3. Suburban Knight – “The Art of Stalking” (1990)
As Surburban Knight, James Pennington makes menacing, grisly music, and “The Art of Stalking” delivers on the promise of its title. This instrumental cut showcases the dark side of the Detroit style. Heard at 5 a.m. in some dingy, dark warehouse, it gets your lizard brain swirling.
2. Underground Resistance – “The Punisher” (1991)
Underground Resistance makes Public Enemy look like Macklemore. UR is a group, label and militant techno lifestyle. Robert Hood aka The Minister of Information, Jeff Mills and “Mad” Mike Banks have all been members of this ever-shifting collective (as has the aforementioned James Pennington). This 12-inch does what it says. No bullshit. And like everyone (who’s still living) on this list, they still know what they’re doing in their fourth decade. Watch them rock a live, sax-filled set from last summer in Croatia.

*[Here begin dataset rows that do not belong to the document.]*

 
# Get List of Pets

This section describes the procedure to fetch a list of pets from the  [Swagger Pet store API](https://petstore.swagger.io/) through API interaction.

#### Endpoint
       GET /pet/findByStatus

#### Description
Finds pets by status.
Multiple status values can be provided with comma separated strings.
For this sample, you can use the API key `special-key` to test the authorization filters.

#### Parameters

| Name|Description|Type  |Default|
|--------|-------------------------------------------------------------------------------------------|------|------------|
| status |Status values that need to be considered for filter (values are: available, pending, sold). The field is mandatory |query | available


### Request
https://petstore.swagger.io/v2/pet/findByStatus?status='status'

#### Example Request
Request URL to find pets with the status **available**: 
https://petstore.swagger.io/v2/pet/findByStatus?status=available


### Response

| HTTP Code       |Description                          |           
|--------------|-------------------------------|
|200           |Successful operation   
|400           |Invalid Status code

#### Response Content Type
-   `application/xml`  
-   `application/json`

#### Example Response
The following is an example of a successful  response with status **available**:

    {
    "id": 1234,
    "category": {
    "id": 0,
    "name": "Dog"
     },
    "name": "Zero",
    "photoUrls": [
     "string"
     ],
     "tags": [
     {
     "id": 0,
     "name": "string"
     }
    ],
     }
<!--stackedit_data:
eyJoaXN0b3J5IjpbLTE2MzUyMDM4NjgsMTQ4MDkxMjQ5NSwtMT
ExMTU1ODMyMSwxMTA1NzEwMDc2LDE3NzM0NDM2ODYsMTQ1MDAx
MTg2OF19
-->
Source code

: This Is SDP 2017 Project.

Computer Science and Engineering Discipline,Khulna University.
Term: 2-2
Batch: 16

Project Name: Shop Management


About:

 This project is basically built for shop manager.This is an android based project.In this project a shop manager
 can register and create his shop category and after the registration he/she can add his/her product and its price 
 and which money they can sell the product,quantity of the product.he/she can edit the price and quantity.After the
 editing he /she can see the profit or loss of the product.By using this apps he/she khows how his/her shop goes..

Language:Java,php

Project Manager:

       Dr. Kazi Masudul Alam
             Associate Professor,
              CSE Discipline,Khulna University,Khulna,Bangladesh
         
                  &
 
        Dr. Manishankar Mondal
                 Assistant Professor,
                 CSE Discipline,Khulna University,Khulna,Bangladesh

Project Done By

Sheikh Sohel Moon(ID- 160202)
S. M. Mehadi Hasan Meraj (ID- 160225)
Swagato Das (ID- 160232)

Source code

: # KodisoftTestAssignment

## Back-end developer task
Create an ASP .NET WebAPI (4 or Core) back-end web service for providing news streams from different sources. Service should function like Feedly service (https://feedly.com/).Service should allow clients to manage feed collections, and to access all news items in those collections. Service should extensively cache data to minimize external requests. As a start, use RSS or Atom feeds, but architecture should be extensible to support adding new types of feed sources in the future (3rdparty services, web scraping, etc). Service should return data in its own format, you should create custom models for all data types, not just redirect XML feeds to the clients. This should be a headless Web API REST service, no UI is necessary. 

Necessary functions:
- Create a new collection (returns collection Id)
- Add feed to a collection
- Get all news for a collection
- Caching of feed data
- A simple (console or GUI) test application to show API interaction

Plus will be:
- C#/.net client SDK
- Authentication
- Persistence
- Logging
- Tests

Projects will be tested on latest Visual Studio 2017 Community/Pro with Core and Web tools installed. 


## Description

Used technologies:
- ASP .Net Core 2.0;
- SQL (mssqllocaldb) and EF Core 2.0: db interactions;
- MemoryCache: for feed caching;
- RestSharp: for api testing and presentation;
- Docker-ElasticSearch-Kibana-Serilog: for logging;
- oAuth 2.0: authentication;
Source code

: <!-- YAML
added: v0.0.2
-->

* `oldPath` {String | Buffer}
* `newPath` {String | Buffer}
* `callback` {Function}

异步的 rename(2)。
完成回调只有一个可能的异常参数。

1. Jeff Mills – “The Bells” (1997)
You don’t get a nickname like “The Wizard” for phoning it in. Jeff Mills is probably Detroit techno’s number one fan of outer space and UFOs, and even though he has expatriated to Europe, his name will forever be associated with the city where he got his start. His work is often concerned with lofty, academic themes (think a better version of DJ Spooky), but much of his output is perfectly suited for the club and, like “The Bells,” can be fully appreciated with no intellectualizing whatsoever.
[Note: An earlier version of this list failed to mention Derrick May's collaborator on “Nude Photo,” Thomas Barnett.]